** Data provided follows **

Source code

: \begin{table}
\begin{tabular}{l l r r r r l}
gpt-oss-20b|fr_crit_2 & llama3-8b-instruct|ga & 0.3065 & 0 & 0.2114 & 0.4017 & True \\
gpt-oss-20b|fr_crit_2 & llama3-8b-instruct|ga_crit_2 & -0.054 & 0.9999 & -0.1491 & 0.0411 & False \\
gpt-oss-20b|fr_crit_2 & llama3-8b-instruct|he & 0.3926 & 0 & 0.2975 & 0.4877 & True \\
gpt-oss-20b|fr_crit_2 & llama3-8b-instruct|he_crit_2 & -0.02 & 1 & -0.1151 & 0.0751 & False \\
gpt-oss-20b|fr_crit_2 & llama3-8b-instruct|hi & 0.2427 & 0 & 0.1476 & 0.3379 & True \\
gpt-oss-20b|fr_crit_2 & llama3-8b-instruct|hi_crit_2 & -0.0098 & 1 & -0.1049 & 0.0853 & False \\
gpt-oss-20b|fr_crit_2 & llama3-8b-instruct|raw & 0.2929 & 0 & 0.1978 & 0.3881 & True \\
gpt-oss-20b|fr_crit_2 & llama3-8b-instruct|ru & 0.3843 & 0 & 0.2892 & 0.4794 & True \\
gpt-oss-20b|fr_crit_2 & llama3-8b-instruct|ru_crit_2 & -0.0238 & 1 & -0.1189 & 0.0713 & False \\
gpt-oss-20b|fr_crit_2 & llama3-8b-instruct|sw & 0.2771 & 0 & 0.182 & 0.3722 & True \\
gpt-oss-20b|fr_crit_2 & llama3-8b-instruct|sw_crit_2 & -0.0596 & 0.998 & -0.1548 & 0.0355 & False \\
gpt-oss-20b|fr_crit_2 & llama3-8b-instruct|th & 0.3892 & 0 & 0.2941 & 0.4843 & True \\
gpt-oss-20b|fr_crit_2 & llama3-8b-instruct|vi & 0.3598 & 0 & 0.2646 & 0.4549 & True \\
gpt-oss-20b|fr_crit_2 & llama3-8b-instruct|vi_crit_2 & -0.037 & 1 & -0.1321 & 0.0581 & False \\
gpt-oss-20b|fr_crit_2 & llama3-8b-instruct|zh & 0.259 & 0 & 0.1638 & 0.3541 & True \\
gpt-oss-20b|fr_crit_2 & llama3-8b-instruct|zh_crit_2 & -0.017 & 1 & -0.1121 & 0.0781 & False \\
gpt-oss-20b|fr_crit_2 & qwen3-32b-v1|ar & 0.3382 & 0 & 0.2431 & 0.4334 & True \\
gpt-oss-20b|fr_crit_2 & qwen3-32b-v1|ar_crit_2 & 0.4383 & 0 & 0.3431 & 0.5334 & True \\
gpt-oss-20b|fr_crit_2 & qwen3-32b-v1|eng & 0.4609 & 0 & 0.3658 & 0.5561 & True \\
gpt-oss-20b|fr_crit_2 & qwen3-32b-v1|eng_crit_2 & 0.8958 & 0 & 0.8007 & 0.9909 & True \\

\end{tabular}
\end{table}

** End of Data provided **

◆ What you will do:
Return exactly, and only, the lines from the start of the listing through the line with "gpt-oss-20b|fr_crit_2 & llama3-8b-instruct|ru &".

◆ Solution to the problem:
Source code

: \begin{table}
\begin{tabular}{l l r r r r l}
gpt-oss-20b|fr_crit_2 & llama3-8b-instruct|ga & 0.3065 & 0 & 0.2114 & 0.4017 & True \\
gpt-oss-20b|fr_crit_2 & llama3-8b-instruct|ga_crit_2 & -0.054 & 0.9999 & -0.1491 & 0.0411 & False \\
gpt-oss-20b|fr_crit_2 & llama3-8b-instruct|he & 0.3926 & 0 & 0.2975 & 0.4877 & True \\
gpt-oss-20b|fr_crit_2 & llama3-8b-instruct|he_crit_2 & -0.02 & 1 & -0.1151 & 0.0751 & False \\
gpt-oss-20b|fr_crit_2 & llama3-8b-instruct|hi & 0.2427 & 0 & 0.1476 & 0.3379 & True \\
gpt-oss-20b|fr_crit_2 & llama3-8b-instruct|hi_crit_2 & -0.0098 & 1 & -0.1049 & 0.0853 & False \\
gpt-oss-20b|fr_crit_2 & llama3-8b-instruct|raw & 0.2929 & 0 & 0.1978 & 0.3881 & True \\
gpt-oss-20b|fr_crit_2 & llama3-8b-instruct|ru & 0.3843 & 0 & 0.2892 & 0.4794 & True \\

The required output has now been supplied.